Where on earth did he learn that? He didn’t see it on TV because we don’t watch TV in front of him, save for my occasional Food Network fix when I can’t decide what to make for dinner, and the total of 10 times that I’ve turned on either Baby Einstein or Sesame Street while he’s in the playpen so I can take a shower. (Seriously, it’s truly been about ten times in the whole year that the little guy has been alive!) We certainly don’t scold each other like that. He doesn’t have any older siblings to show him, nor is he in any kind of daycare where he’s exposed to the disciplinary shenanigans of other kids. Could it be that he learned it from Dudley? I know – I’m possibly giving our weimaraner too much credit here, but Dudley is a bit unusual to say the least. In fact, many are the days that I’m quite certain I’m going to arrive home unexpectedly early from an absence and find him either scrambling up some eggs for a snack, or kicking back in the easy chair, one paw around a young, pretty boxer, smoking a camel and pouring out his heart about the injustices of playing second banana to a 22 pound human boy.
Back to the discipline, my main issue is that I am so in love with that kid, my heart melts when he smiles and breaks when he wails. I know, all you seasoned Mommies out there are rolling your eyes and itching to tell me all about the rebel-nightmare he’s going to turn into if I don’t start ruling the roost now. But he’s not even One, yet! How aware is he of the riot he’s causing? Is he even capable of manipulation at this stage in his cranial development?
More likely, he’s just now becoming aware of his preferences, and that if he wants to get what he wants, he has to fight for it. It’s a big world out there, people. The little guy doesn’t have a whole lot of rights – no say in getting dragged to the grocery store for the third time in one week, no negotiation regarding why he always has to ride backwards in the car, no defense when Mommy says, “Time to go!” after only 20 minutes of crawling wild in the play area at the mall.

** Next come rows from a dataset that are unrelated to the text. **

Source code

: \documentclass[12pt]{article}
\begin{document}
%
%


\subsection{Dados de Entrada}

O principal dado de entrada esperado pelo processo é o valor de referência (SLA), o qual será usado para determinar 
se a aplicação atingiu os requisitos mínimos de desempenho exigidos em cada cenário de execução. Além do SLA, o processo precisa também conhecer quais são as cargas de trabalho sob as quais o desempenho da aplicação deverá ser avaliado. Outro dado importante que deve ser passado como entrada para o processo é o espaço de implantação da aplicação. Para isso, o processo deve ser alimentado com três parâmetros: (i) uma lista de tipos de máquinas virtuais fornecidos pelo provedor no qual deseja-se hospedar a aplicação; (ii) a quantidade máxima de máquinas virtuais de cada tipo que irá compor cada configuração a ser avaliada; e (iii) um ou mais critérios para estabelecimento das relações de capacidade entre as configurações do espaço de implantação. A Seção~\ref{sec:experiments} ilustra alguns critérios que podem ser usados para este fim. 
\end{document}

Isn’t it natural that he will voice his opinion where he can? Is it bad to let him win sometimes?
Seriously, I do work to maintain at least some sense of sanity in our household – Kenny doesn’t really run the show. If I let him, he’d spend the day crawling into the cabinet where we keep the Raid, banging butcher knives against the pots and pans instead of wooden spoons, and only eating food that had been taste-tested by Dudley first. He’d never have to sleep, he could eat all his meals off the floor, and he would have already lost at least one finger by insisting on playing Dentist with Dudley. His crib wouldn’t have rails, the stairs wouldn’t have gates, and he would regularly re-test gravity by diving headfirst off of whatever piece of furniture I’m holding him on.
Come to think of it, I’m doing pretty well by enforcing my reign in the castle here. Now if I could only figure out how to get Dudley to make me breakfast.